Offer her a flapjack that has flopped and you can expect what for. Clearly, she is not someone to whom you should serve a pancake with the consistency of a discus.

In an interview in the Radio Times prior to the latest series of Bake Off, Berry has taken other cookery programmes to task for their "dishonesty" and vowed never to bow to tokenism. In particular, she says she is against allowing a Scot to win simply because of their nationality.

Who would argue with that? It is possible, however, that, were one of us to win the new competition it could, in a flurry of floury euphoria, tip the scales towards a Yes vote. One can see the headline now: It Was The Scones Wot Won It.

My mother, like many of her gender and generation, was an avid baker and made scones that, plastered with butter and smothered in jam, melted in the mouth. The humble scone, as everyone then knew, was why many men were drawn to a certain kind of woman. If a woman could bake the perfect scone, so received wisdom had it, then what couldn't she do?

It was their versatility that made scones so desirable. My mother liked to make fruit ones but she was also a dab hand at treacle scones. Because we were poor, she never had the opportunity to try cheese scones, which are now my favourite. Back then, as Annette Hope, the doyenne of the scullery, observed, every Scotswoman had her own well-kept secret which made her scones better than her neighbour's, "be it the lightness of the hand, the coldness of the ingredients, the fineness of the flour, or the quantity and type of liquid used". Ms Hope was an aficionado of plain scones, and why not?

In my mind's eye, I see a packet of Bero flour, a custard-coloured mixing bowl and a wooden spoon, the only one we possessed and as cherished as any family heirloom. There were no gadgets in our kitchen, no electric whisks or food mixers. Everything was done with elbow grease and the ends of one's fingers which were used as tasting spoons.

What could be more evocative?
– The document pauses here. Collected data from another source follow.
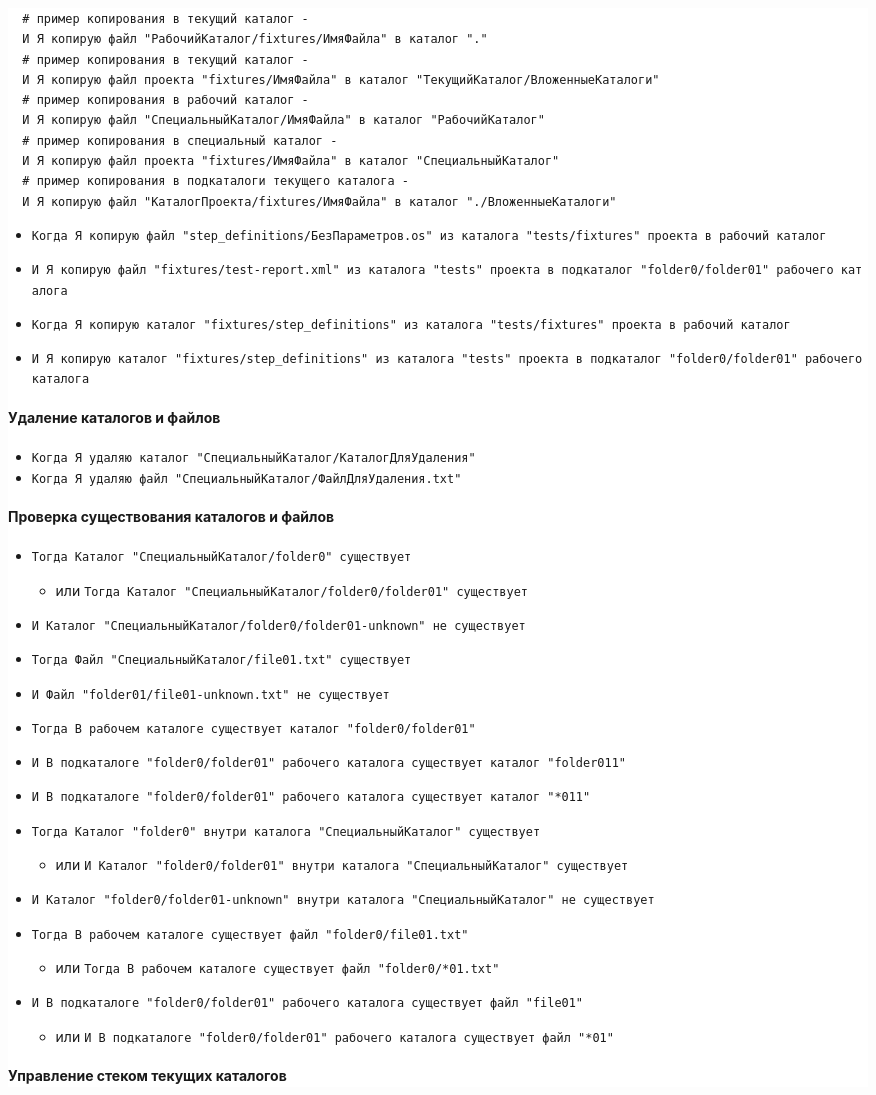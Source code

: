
   ```gherkin
    # пример копирования в текущий каталог -
    И Я копирую файл "РабочийКаталог/fixtures/ИмяФайла" в каталог "."
    # пример копирования в текущий каталог -
    И Я копирую файл проекта "fixtures/ИмяФайла" в каталог "ТекущийКаталог/ВложенныеКаталоги"
    # пример копирования в рабочий каталог -
    И Я копирую файл "СпециальныйКаталог/ИмяФайла" в каталог "РабочийКаталог"
    # пример копирования в специальный каталог -
    И Я копирую файл проекта "fixtures/ИмяФайла" в каталог "СпециальныйКаталог"
    # пример копирования в подкаталоги текущего каталога -
    И Я копирую файл "КаталогПроекта/fixtures/ИмяФайла" в каталог "./ВложенныеКаталоги"
  ```

- `Когда Я копирую файл "step_definitions/БезПараметров.os" из каталога "tests/fixtures" проекта в рабочий каталог`
- `И Я копирую файл "fixtures/test-report.xml" из каталога "tests" проекта в подкаталог "folder0/folder01" рабочего каталога`

- `Когда Я копирую каталог "fixtures/step_definitions" из каталога "tests/fixtures" проекта в рабочий каталог`
- `И Я копирую каталог "fixtures/step_definitions" из каталога "tests" проекта в подкаталог "folder0/folder01" рабочего каталога`

<a id="markdown-удаление-каталогов-и-файлов" name="удаление-каталогов-и-файлов"></a>
#### Удаление каталогов и файлов

- `Когда Я удаляю каталог "СпециальныйКаталог/КаталогДляУдаления"`
- `Когда Я удаляю файл "СпециальныйКаталог/ФайлДляУдаления.txt"`

<a id="markdown-проверка-существования-каталогов-и-файлов" name="проверка-существования-каталогов-и-файлов"></a>
#### Проверка существования каталогов и файлов

- `Тогда Каталог "СпециальныйКаталог/folder0" существует`
    - или `Тогда Каталог "СпециальныйКаталог/folder0/folder01" существует`

-  `И Каталог "СпециальныйКаталог/folder0/folder01-unknown" не существует`

- `Тогда Файл "СпециальныйКаталог/file01.txt" существует`
- `И Файл "folder01/file01-unknown.txt" не существует`

- `Тогда В рабочем каталоге существует каталог "folder0/folder01"`
- `И В подкаталоге "folder0/folder01" рабочего каталога существует каталог "folder011"`
- `И В подкаталоге "folder0/folder01" рабочего каталога существует каталог "*011"`

- `Тогда Каталог "folder0" внутри каталога "СпециальныйКаталог" существует`
    - или `И Каталог "folder0/folder01" внутри каталога "СпециальныйКаталог" существует`

- `И Каталог "folder0/folder01-unknown" внутри каталога "СпециальныйКаталог" не существует`

- `Тогда В рабочем каталоге существует файл "folder0/file01.txt"`
    - или `Тогда В рабочем каталоге существует файл "folder0/*01.txt"`
- `И В подкаталоге "folder0/folder01" рабочего каталога существует файл "file01"`
    - или `И В подкаталоге "folder0/folder01" рабочего каталога существует файл "*01"`

<a id="markdown-управление-стеком-текущих-каталогов" name="управление-стеком-текущих-каталогов"></a>
#### Управление стеком текущих каталогов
As Ms Hope said, had Proust's aunt had scones instead of madeleines for tea, A la Recherche du Temps Perdu would have been a very different book.
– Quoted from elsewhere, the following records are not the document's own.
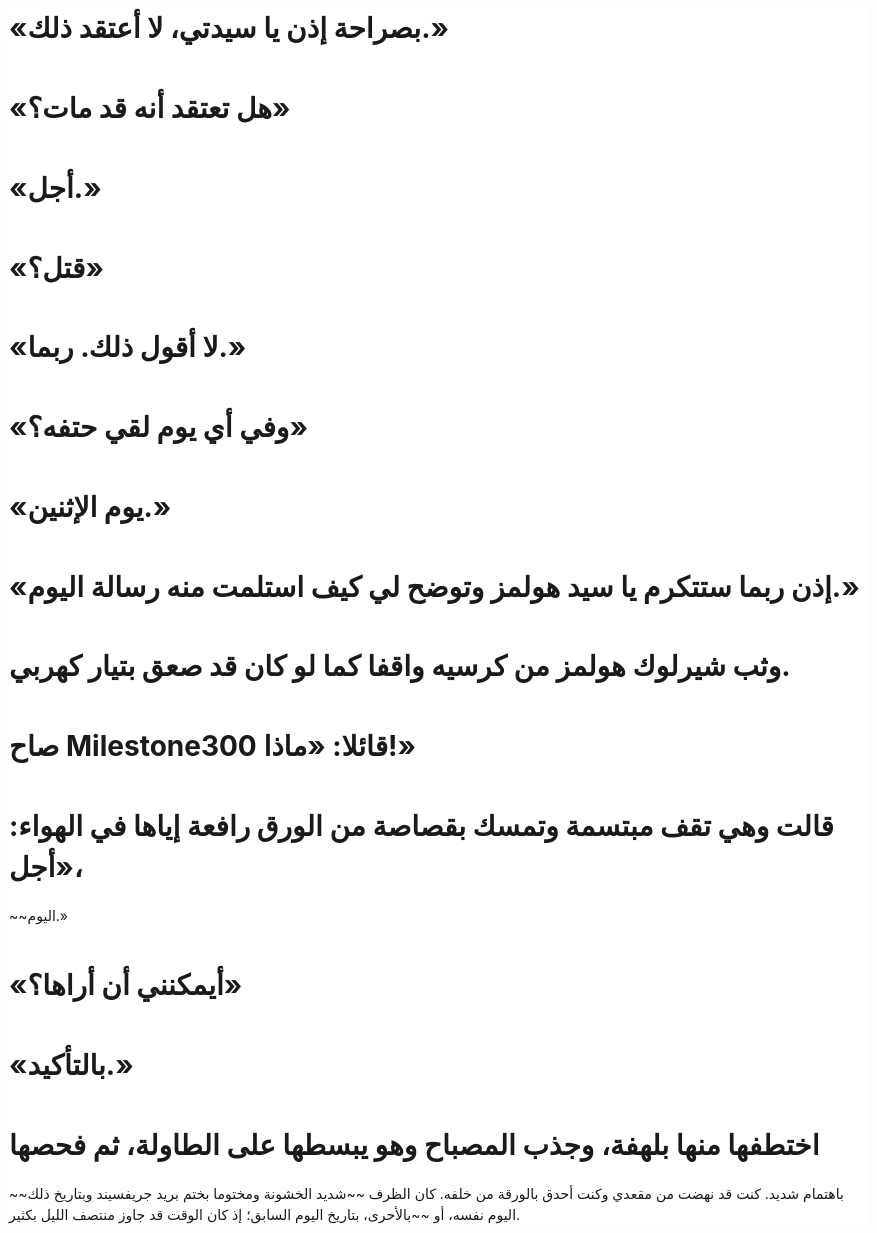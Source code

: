 # «بصراحة إذن يا سيدتي، لا أعتقد ذلك.»

# «هل تعتقد أنه قد مات؟»

# «أجل.»

# «قتل؟»

# «لا أقول ذلك. ربما.»

# «وفي أي يوم لقي حتفه؟»

# «يوم الإثنين.»

# «إذن ربما ستتكرم يا سيد هولمز وتوضح لي كيف استلمت منه رسالة اليوم.»

# وثب شيرلوك هولمز من كرسيه واقفا كما لو كان قد صعق بتيار كهربي.

# صاح  Milestone300  قائلا: «ماذا!»

# قالت وهي تقف مبتسمة وتمسك بقصاصة من الورق رافعة إياها في الهواء: «أجل،
~~اليوم.»

# «أيمكنني أن أراها؟»

# «بالتأكيد.»

# اختطفها منها بلهفة، وجذب المصباح وهو يبسطها على الطاولة، ثم فحصها
~~باهتمام شديد. كنت قد نهضت من مقعدي وكنت أحدق بالورقة من خلفه. كان الظرف
~~شديد الخشونة ومختوما بختم بريد جريفسيند وبتاريخ ذلك اليوم نفسه، أو
~~بالأحرى، بتاريخ اليوم السابق؛ إذ كان الوقت قد جاوز منتصف الليل بكثير.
Of course, scones are the mere tip of the Scottish baking iceberg, which is why I believe that, at this constitutionally contentious moment, it is time for us to break away from The Great British Bake Off and offer viewers north of Watford a vision of a very different kind of cake.

Yes, I am talking about The Great Scottish Bake Off, wherein those taking part would demonstrate their skills at bannocks and oatcakes, rowies and bran scones, not to mention the humble morning roll which, when wrapped round a sausage or a fried egg, is my idea of gastronomic heaven.

This, after all, is the land that produced the digestive biscuit whose inventor, John Montgomerie, deserves to be lauded alongside the likes of Alexander Graham Bell and John Logie Baird.

It is yet another indication of how we forged the modern world. Indeed, there are some folk, invariably those with a sweet tooth, who insist that Montgomerie had a greater impact than either of those two geniuses.

Indeed, it could be argued that his digestive, which promised to provide "nourishing food for people of weak digestion", made us what we are today.